> **Problem to solve**
Repeat only the stretch of lines below that runs from the line with "For Example –" through the line with "## Create Syncfusion MVC Project", unaltered.
Available data: Begin
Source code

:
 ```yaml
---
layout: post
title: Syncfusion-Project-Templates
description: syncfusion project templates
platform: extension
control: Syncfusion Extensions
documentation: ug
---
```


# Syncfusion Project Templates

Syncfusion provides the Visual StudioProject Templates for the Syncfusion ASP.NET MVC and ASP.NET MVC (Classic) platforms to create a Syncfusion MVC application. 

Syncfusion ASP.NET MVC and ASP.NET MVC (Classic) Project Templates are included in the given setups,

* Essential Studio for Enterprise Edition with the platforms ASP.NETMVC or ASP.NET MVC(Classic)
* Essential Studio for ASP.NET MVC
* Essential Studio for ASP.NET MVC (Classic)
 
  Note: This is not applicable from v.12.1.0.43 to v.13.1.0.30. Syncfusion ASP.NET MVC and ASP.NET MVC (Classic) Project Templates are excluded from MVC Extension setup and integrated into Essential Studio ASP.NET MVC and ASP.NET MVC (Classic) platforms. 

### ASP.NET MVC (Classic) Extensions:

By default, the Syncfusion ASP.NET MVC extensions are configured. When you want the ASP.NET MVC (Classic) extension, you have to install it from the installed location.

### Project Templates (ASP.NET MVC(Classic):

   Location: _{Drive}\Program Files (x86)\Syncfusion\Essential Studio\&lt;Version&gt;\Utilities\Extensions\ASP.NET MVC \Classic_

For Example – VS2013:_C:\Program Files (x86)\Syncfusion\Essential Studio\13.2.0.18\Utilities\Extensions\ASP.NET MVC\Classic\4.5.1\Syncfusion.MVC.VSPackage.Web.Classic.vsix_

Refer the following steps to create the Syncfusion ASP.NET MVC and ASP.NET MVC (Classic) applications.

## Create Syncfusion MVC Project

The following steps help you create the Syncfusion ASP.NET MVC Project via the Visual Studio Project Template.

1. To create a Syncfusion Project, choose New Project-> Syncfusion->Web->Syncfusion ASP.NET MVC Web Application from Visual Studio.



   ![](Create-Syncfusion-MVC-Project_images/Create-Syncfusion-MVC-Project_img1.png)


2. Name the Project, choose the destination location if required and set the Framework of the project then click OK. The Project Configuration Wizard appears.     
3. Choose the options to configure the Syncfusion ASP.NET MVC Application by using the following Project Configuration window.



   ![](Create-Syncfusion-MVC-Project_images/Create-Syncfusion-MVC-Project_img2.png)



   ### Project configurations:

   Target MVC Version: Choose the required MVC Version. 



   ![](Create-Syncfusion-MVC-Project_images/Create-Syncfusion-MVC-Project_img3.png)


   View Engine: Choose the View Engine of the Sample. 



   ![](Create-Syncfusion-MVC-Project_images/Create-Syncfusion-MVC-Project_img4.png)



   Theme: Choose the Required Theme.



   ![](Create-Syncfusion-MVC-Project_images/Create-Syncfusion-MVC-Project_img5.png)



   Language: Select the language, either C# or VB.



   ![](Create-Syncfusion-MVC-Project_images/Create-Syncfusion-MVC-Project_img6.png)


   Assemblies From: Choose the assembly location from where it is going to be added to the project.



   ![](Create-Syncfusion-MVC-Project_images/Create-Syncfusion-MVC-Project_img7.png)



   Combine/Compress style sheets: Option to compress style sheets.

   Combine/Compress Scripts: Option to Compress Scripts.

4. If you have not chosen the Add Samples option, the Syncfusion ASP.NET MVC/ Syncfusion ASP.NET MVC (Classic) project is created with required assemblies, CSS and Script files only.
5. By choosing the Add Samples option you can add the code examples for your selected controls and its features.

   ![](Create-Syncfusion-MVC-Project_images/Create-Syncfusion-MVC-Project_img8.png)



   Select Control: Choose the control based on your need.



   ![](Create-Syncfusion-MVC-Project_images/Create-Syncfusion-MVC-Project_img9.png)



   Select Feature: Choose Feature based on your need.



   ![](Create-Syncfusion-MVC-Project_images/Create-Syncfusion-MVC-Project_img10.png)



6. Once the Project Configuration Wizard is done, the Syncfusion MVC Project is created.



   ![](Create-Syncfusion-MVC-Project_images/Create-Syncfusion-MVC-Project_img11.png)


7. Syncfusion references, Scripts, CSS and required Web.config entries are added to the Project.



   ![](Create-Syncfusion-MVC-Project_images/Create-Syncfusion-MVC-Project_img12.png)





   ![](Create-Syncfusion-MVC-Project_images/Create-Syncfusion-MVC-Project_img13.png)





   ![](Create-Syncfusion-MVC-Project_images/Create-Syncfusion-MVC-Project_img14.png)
Available data: End
> **Problem solution**
For Example – VS2013:_C:\Program Files (x86)\Syncfusion\Essential Studio\13.2.0.18\Utilities\Extensions\ASP.NET MVC\Classic\4.5.1\Syncfusion.MVC.VSPackage.Web.Classic.vsix_

Refer the following steps to create the Syncfusion ASP.NET MVC and ASP.NET MVC (Classic) applications.

## Create Syncfusion MVC Project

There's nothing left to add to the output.